The records below are to be returned word for word, with pictures left out.

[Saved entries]

________________________

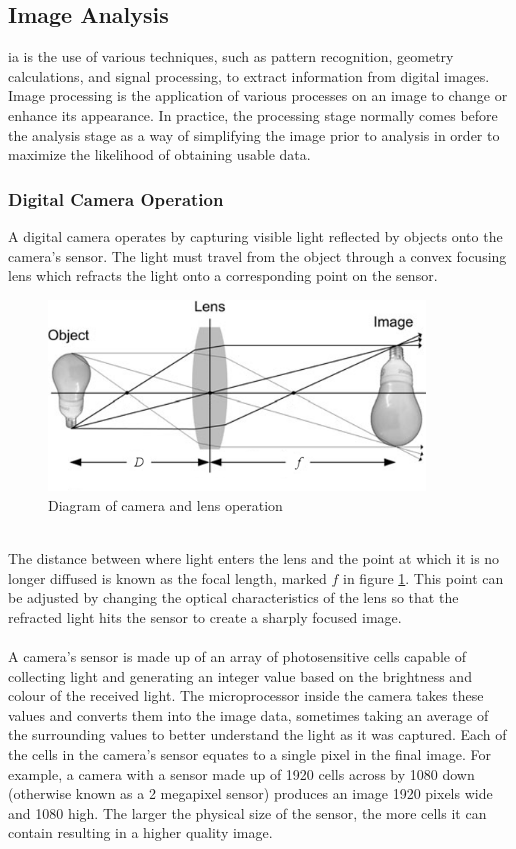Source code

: \subsection{Image Analysis}
	\gls{ia} is the use of various techniques, such as pattern recognition, geometry calculations, and signal processing, to extract information from digital images. Image processing is the application of various processes on an image to change or enhance its appearance. In practice, the processing stage normally comes before the analysis stage as a way of simplifying the image prior to analysis in order to maximize the likelihood of obtaining usable data.
	\subsubsection{Digital Camera Operation}
		A digital camera operates by capturing visible light reflected by objects onto the camera’s sensor. The light must travel from the object through a convex focusing lens which refracts the light onto a corresponding point on the sensor.
		\begin{figure}[h!]
			\centering
			\includegraphics[width=10cm]{../images/camera_bulb.PNG}
			\caption{Diagram of camera and lens operation \citep{introtoprocessing}}
			\label{fig:camera_diagram}
		\end{figure}
		\\
		The distance between where light enters the lens and the point at which it is no longer diffused is known as the focal length, marked $f$ in figure \ref{fig:camera_diagram}. This point can be adjusted by changing the optical characteristics of the lens so that the refracted light hits the sensor to create a sharply focused image.
		\\\\
		A camera’s sensor is made up of an array of photosensitive cells capable of collecting light and generating an integer value based on the brightness and colour of the received light. The microprocessor inside the camera takes these values and converts them into the image data, sometimes taking an average of the surrounding values to better understand the light as it was captured. Each of the cells in the camera’s sensor equates to a single pixel in the final image. For example, a camera with a sensor made up of 1920 cells across by 1080 down (otherwise known as a 2 megapixel sensor) produces an image 1920 pixels wide and 1080 high. The larger the physical size of the sensor, the more cells it can contain resulting in a higher quality image.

________________________

- EXPECTED ANSWER
Source code

: \subsection{Image Analysis}
	\gls{ia} is the use of various techniques, such as pattern recognition, geometry calculations, and signal processing, to extract information from digital images. Image processing is the application of various processes on an image to change or enhance its appearance. In practice, the processing stage normally comes before the analysis stage as a way of simplifying the image prior to analysis in order to maximize the likelihood of obtaining usable data.
	\subsubsection{Digital Camera Operation}
		A digital camera operates by capturing visible light reflected by objects onto the camera’s sensor. The light must travel from the object through a convex focusing lens which refracts the light onto a corresponding point on the sensor.
		\begin{figure}[h!]
			\centering
			\includegraphics[width=10cm]{../images/camera_bulb.PNG}
			\caption{Diagram of camera and lens operation \citep{introtoprocessing}}
			\label{fig:camera_diagram}
		\end{figure}
		\\
		The distance between where light enters the lens and the point at which it is no longer diffused is known as the focal length, marked $f$ in figure \ref{fig:camera_diagram}. This point can be adjusted by changing the optical characteristics of the lens so that the refracted light hits the sensor to create a sharply focused image.
		\\\\
		A camera’s sensor is made up of an array of photosensitive cells capable of collecting light and generating an integer value based on the brightness and colour of the received light. The microprocessor inside the camera takes these values and converts them into the image data, sometimes taking an average of the surrounding values to better understand the light as it was captured. Each of the cells in the camera’s sensor equates to a single pixel in the final image. For example, a camera with a sensor made up of 1920 cells across by 1080 down (otherwise known as a 2 megapixel sensor) produces an image 1920 pixels wide and 1080 high. The larger the physical size of the sensor, the more cells it can contain resulting in a higher quality image.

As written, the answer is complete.